# **KDDCup Data Analytics with PySpark RDD: A structured case study**<a href="#KDDCup-Data-Analytics-with-PySpark-RDD:-A-structured-case-study" class="anchor-link">¶</a>

### Udemy Course: Best Hands-on Big Data Practices and Use Cases using PySpark<a href="#Udemy-Course:-Best-Hands-on-Big-Data-Practices-and-Use-Cases-using-PySpark" class="anchor-link">¶</a>

### Author: Amin Karami (PhD, FHEA)<a href="#Author:-Amin-Karami-(PhD,-FHEA)" class="anchor-link">¶</a>

##### data source: <http://kdd.ics.uci.edu/databases/kddcup99/kddcup99.html><a href="#data-source:-http://kdd.ics.uci.edu/databases/kddcup99/kddcup99.html" class="anchor-link">¶</a>

In \[ \]:

    ########## ONLY in Colab ##########
    !pip3 install pyspark
    ########## ONLY in Colab ##########

In \[ \]:

    ########## ONLY in Ubuntu Machine ##########
    # Load Spark engine
    !pip3 install -q findspark
    import findspark
    findspark.init()
    ########## ONLY in Ubuntu Machine ##########

In \[ \]:

    from pyspark import SparkContext, SparkConf

    # Initializing Spark
    conf = SparkConf().setAppName("KDDCup_PySpark").setMaster("local[*]")
    sc = SparkContext(conf=conf)
    print(sc)
    print("Ready to go!")

In \[ \]:

    from google.colab import drive
    drive.mount('/content/drive')

In \[ \]:

    # Read and Load Data to Spark
    # Data source: http://kdd.ics.uci.edu/databases/kddcup99/kddcup99.html

    rdd = sc.textFile("/content/drive/MyDrive/KDDCup_Data/kddcup.data.gz")

In \[ \]:

    # Repartition and Cache Data:

    rdd = rdd.repartition(10) # shuffle all data
    print(sc.defaultParallelism)
    print(rdd.getNumPartitions())
    rdd.persist()

## Question 1: Get ten records randomly<a href="#Question-1:-Get-ten-records-randomly" class="anchor-link">¶</a>

In \[ \]:

    rdd.takeSample(False, 10, 1234)

## Question 2: Count elements<a href="#Question-2:-Count-elements" class="anchor-link">¶</a>

In \[ \]:

    rdd.count()

## Question 3: Calculate the ratio of `normal` connections<a href="#Question-3:-Calculate-the-ratio-of-normal-connections" class="anchor-link">¶</a>

In \[ \]:

    Normal_rdd = rdd.filter(lambda line: 'normal.' in line)
    ratio = Normal_rdd.count()/rdd.count()

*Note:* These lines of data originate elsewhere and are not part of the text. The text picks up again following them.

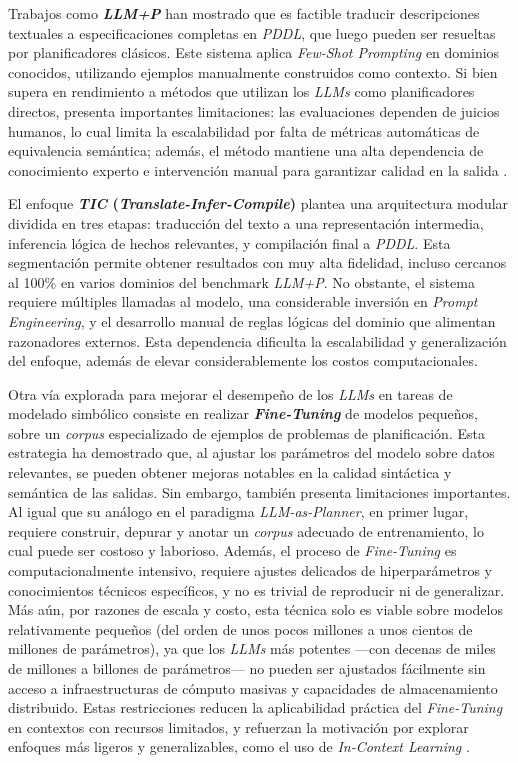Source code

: Trabajos como \textbf{\textit{LLM+P}} \parencite{liu2023llm+} han mostrado que es factible traducir descripciones textuales a especificaciones completas en \textit{PDDL}, que luego pueden ser resueltas por planificadores clásicos. Este sistema aplica \textit{Few-Shot Prompting} en dominios conocidos, utilizando ejemplos manualmente construidos como contexto. Si bien supera en rendimiento a métodos que utilizan los \textit{LLMs} como planificadores directos, presenta importantes limitaciones: las evaluaciones dependen de juicios humanos, lo cual limita la escalabilidad por falta de métricas automáticas de equivalencia semántica; además, el método mantiene una alta dependencia de conocimiento experto e intervención manual para garantizar calidad en la salida \parencite{liu2023llm+, xie2023translating, tantakoun2025llms}.

El enfoque \textbf{\textit{TIC} (\textit{Translate-Infer-Compile})} \parencite{agarwal2024tic} plantea una arquitectura modular dividida en tres etapas: traducción del texto a una representación intermedia, inferencia lógica de hechos relevantes, y compilación final a \textit{PDDL}. Esta segmentación permite obtener resultados con muy alta fidelidad, incluso cercanos al 100\% en varios dominios del benchmark \textit{LLM+P}. No obstante, el sistema requiere múltiples llamadas al modelo, una considerable inversión en \textit{Prompt Engineering}, y el desarrollo manual de reglas lógicas del dominio que alimentan razonadores externos. Esta dependencia dificulta la escalabilidad y generalización del enfoque, además de elevar considerablemente los costos computacionales.

Otra vía explorada para mejorar el desempeño de los \textit{LLMs} en tareas de modelado simbólico consiste en realizar \textbf{\textit{Fine-Tuning}} \parencite{zeng2023agenttuning, zuo2024planetarium} de modelos pequeños, sobre un \textit{corpus} especializado de ejemplos de problemas de planificación. Esta estrategia ha demostrado que, al ajustar los parámetros del modelo sobre datos relevantes, se pueden obtener mejoras notables en la calidad sintáctica y semántica de las salidas. Sin embargo, también presenta limitaciones importantes. Al igual que su análogo en el paradigma \textit{LLM-as-Planner}, en primer lugar, requiere construir, depurar y anotar un \textit{corpus} adecuado de entrenamiento, lo cual puede ser costoso y laborioso. Además, el proceso de \textit{Fine-Tuning} es computacionalmente intensivo, requiere ajustes delicados de hiperparámetros y conocimientos técnicos específicos, y no es trivial de reproducir ni de generalizar. Más aún, por razones de escala y costo, esta técnica solo es viable sobre modelos relativamente pequeños (del orden de unos pocos millones a unos cientos de millones de parámetros), ya que los \textit{LLMs} más potentes —con decenas de miles de millones a billones de parámetros— no pueden ser ajustados fácilmente sin acceso a infraestructuras de cómputo masivas y capacidades de almacenamiento distribuido. Estas restricciones reducen la aplicabilidad práctica del \textit{Fine-Tuning} en contextos con recursos limitados, y refuerzan la motivación por explorar enfoques más ligeros y generalizables, como el uso de \textit{In-Context Learning} \parencite{dong2022survey, wang2023learning}.


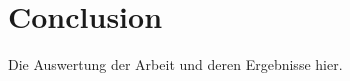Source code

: \chapter{Conclusion}
\label{cha:conclusion}

Die Auswertung der Arbeit und deren Ergebnisse hier.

    print("The ratio of normal connections is {} %".format(round(ratio, 4) * 100))

## Question 4: Get the list of labels<a href="#Question-4:-Get-the-list-of-labels" class="anchor-link">¶</a>

In \[ \]:

    Split_rdd = rdd.map(lambda line: line.split(","))
    Label_rdd = Split_rdd.map(lambda item: item[-1]).distinct() # Get last index for "labels"
    Label_rdd.collect()

Out\[ \]:

    ['neptune.',
     'loadmodule.',
     'warezclient.',
     'pod.',
     'smurf.',
     'nmap.',
     'spy.',
     'back.',
     'teardrop.',
     'ipsweep.',
     'multihop.',
     'phf.',
     'ftp_write.',
     'guess_passwd.',
     'normal.',
     'land.',
     'satan.',
     'imap.',
     'portsweep.',
     'warezmaster.',
     'rootkit.',
     'buffer_overflow.',
     'perl.']

## Question 5: Count the number of connections for each label<a href="#Question-5:-Count-the-number-of-connections-for-each-label" class="anchor-link">¶</a>

In \[ \]:

    def LabelCount_func(items):
      Labels_Count = []
      for i in items:
        Labels_Count.append(rdd.filter(lambda line: i in line).count())

In \[ \]:

    %%time
    Labels_list = Label_rdd.collect()
    LabelCount_func(Labels_list)

    CPU times: user 962 ms, sys: 129 ms, total: 1.09 s
    Wall time: 2min 2s

In \[ \]:

    # Solution 2: Create a pair of <Key, Values> to speed up the parallel processing
    %%time
    Label_rdd_KV = Split_rdd.map(lambda x: (x[-1],1))
    Label_rdd_Reduce = Label_rdd_KV.reduceByKey(lambda a,b: a+b)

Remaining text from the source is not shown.